The difference from our work is that both mentor and student models are trained over the entire dataset, i.e., there are no unique data seen only by the student, as in our case. For now, the state-of-the-art results on any visual tasks are achieved by CNNs, as the classical fully-connected DNNs simply cannot compete with it. Even though the DNN limits can be pushed further , they are no match for the CNN architecture which relies on local correlations in a given image. Our method may enable DNNs to overcome this boundary, since the regular training procedures which failed to do so are not used by our method. Note that we can alter the mentor model as we deem fit, and rely on the soft labels it predicts, in order to train a student model, regardless of its architecture.
3 DeepMimic Training
3.1 Data Split
When it comes to available data, our goal is to simulate real-life scenarios. In such a case, we would usually have huge amounts of unlabeled data; these data are considered useless, most of the time, unless used for training autoencoders, for example.

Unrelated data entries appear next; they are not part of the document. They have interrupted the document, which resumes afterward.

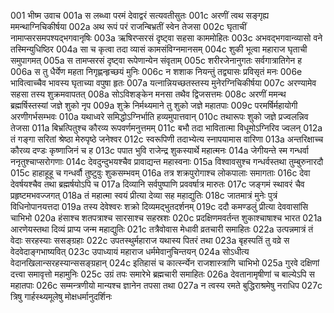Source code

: 001  	भीष्म उवाच
001a	स लब्ध्वा परमं देवाद्वरं सत्यवतीसुतः
001c	अरणीं त्वथ सङ्गृह्य ममन्थाग्निचिकीर्षया
002a	अथ रूपं परं राजन्बिभ्रतीं स्वेन तेजसा
002c	घृताचीं नामाप्सरसमपश्यद्भगवानृषिः
003a	ऋषिरप्सरसं दृष्ट्वा सहसा काममोहितः
003c	अभवद्भगवान्व्यासो वने तस्मिन्युधिष्ठिर
004a	सा च कृत्वा तदा व्यासं कामसंविग्नमानसम्
004c	शुकी भूत्वा महाराज घृताची समुपागमत्
005a	स तामप्सरसं दृष्ट्वा रूपेणान्येन संवृताम्
005c	शरीरजेनानुगतः सर्वगात्रातिगेन ह
006a	स तु धैर्येण महता निगृह्णन्हृच्छयं मुनिः
006c	न शशाक नियन्तुं तद्व्यासः प्रविसृतं मनः
006e 	भावित्वाच्चैव भावस्य घृताच्या वपुषा हृतः
007a	यत्नान्नियच्छतस्तस्य मुनेरग्निचिकीर्षया
007c	अरण्यामेव सहसा तस्य शुक्रमवापतत्
008a	सोऽविशङ्केन मनसा तथैव द्विजसत्तमः
008c	अरणीं ममन्थ ब्रह्मर्षिस्तस्यां जज्ञे शुको नृप
009a	शुक्रे निर्मथ्यमाने तु शुको जज्ञे महातपाः
009c	परमर्षिर्महायोगी अरणीगर्भसम्भवः
010a	यथाध्वरे समिद्धोऽग्निर्भाति हव्यमुपात्तवान्
010c	तथारूपः शुको जज्ञे प्रज्वलन्निव तेजसा
011a	बिभ्रत्पितुश्च कौरव्य रूपवर्णमनुत्तमम्
011c	बभौ तदा भावितात्मा विधूमोऽग्निरिव ज्वलन्
012a	तं गङ्गा सरितां श्रेष्ठा मेरुपृष्ठे जनेश्वर
012c	स्वरूपिणी तदाभ्येत्य स्नापयामास वारिणा
013a	अन्तरिक्षाच्च कौरव्य दण्डः कृष्णाजिनं च ह
013c	पपात भुवि राजेन्द्र शुकस्यार्थे महात्मनः
014a	जेगीयन्ते स्म गन्धर्वा ननृतुश्चाप्सरोगणाः
014c	देवदुन्दुभयश्चैव प्रावाद्यन्त महास्वनाः
015a	विश्वावसुश्च गन्धर्वस्तथा तुम्बुरुनारदौ
015c	हाहाहूहू च गन्धर्वौ तुष्टुवुः शुकसम्भवम्
016a	तत्र शक्रपुरोगाश्च लोकपालाः समागताः
016c	देवा देवर्षयश्चैव तथा ब्रह्मर्षयोऽपि च
017a	दिव्यानि सर्वपुष्पाणि प्रववर्षात्र मारुतः
017c	जङ्गमं स्थावरं चैव प्रहृष्टमभवज्जगत्
018a	तं महात्मा स्वयं प्रीत्या देव्या सह महाद्युतिः
018c	जातमात्रं मुनेः पुत्रं विधिनोपानयत्तदा
019a	तस्य देवेश्वरः शक्रो दिव्यमद्भुतदर्शनम्
019c	ददौ कमण्डलुं प्रीत्या देववासांसि चाभिभो
020a	हंसाश्च शतपत्राश्च सारसाश्च सहस्रशः
020c	प्रदक्षिणमवर्तन्त शुकाश्चाषाश्च भारत
021a	आरणेयस्तथा दिव्यं प्राप्य जन्म महाद्युतिः
021c	तत्रैवोवास मेधावी व्रतचारी समाहितः
022a	उत्पन्नमात्रं तं वेदाः सरहस्याः ससङ्ग्रहाः
022c	उपतस्थुर्महाराज यथास्य पितरं तथा
023a	बृहस्पतिं तु वव्रे स वेदवेदाङ्गभाष्यवित्
023c	उपाध्यायं महाराज धर्ममेवानुचिन्तयन्
024a	सोऽधीत्य वेदानखिलान्सरहस्यान्ससङ्ग्रहान्
024c	इतिहासं च कार्त्स्न्येन राजशास्त्राणि चाभिभो
025a	गुरवे दक्षिणां दत्त्वा समावृत्तो महामुनिः
025c	उग्रं तपः समारेभे ब्रह्मचारी समाहितः
026a	देवतानामृषीणां च बाल्येऽपि स महातपाः
026c	सम्मन्त्रणीयो मान्यश्च ज्ञानेन तपसा तथा
027a	न त्वस्य रमते बुद्धिराश्रमेषु नराधिप
027c	त्रिषु गार्हस्थ्यमूलेषु मोक्षधर्मानुदर्शिनः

In order to simulate such a scenario, we choose a ratio between the mentor’s training data and that of the student’s, such that there is a sufficient amount of unlabeled data to train the student and a sufficient amount of training data for the mentor model to reach good performance on the test set. We performed this experiment on the following datasets: MNIST , CIFAR-10 , and Tiny ImageNet. All the training data chosen for the student model are treated as unlabeled data, i.e., we ignore the labels as described in the next section.
The ratio chosen for the data split is 1:4, which produced the best results after testing various split ratios, and considering the need for sufficient training data for the student model. All the images are randomly assigned to create balanced datasets in most experiments. In other words, by splitting the data randomly, we ensure that for each image of a certain label in the mentor dataset, there are four images of the same label in the student training set. This way both the mentor and the student datasets contain an equal number of images of each label, i.e., the image amount per each class is balanced. In order to simulate scenarios where the available data distribution is unknown and unbalanced, we modified in some of the experiments the student dataset by forcing, e.g., a different number of samples in each class, as described in Section 4.3. We did that by either removing a random number of samples from each class in the student dataset or adding a random amount of out-of-domain images to the student training set. Regardless, it seems the student is only bound to its mentor accuracy rate, i.e., even if there were huge amounts of data for the student, it could not be significantly better than its mentor. As for testing, we used the original test set of each dataset, respectively, to test both models. Since the datasets are fairly limited in size, we decided not to split the data to training, validation and testing; instead, we use all of the available data for training and testing.
3.2 Training Method
In the training process, we first start by training the mentor model using its assigned dataset. Regularization methods, such as dropout, were vastly used in order to reach high accuracy on the test set. Considering mainly classification problems, the last layer of each model is a softmax layer, which normalizes the output and provides a distribution for each possible class (with all distributions summing up to 1). The training uses a stochastic gradient descent (SGD) algorithm and the cross-entropy loss. Once the mentor is well trained, we can predict a soft label for each image in the student dataset. By doing that, we generate an estimate for each image while still ignoring all the real labels. We now train the student model, using its assigned data and the soft labels generated by the mentor model. For the student training, we also use SGD and cross entropy loss. In the student model training, regularization is less needed since training on the soft labels creates a very strong generalization in the training process. The student reaches the mentor’s accuracy on the test set, in all experiments. Based of the performances of shallow students on test sets, it is clear that the student architecture does not have to be similar to the mentor’s, while the performance remains almost identical on the test set. In all the classification tasks we worked on, the reduced student network consistently maintained the mentor’s performance.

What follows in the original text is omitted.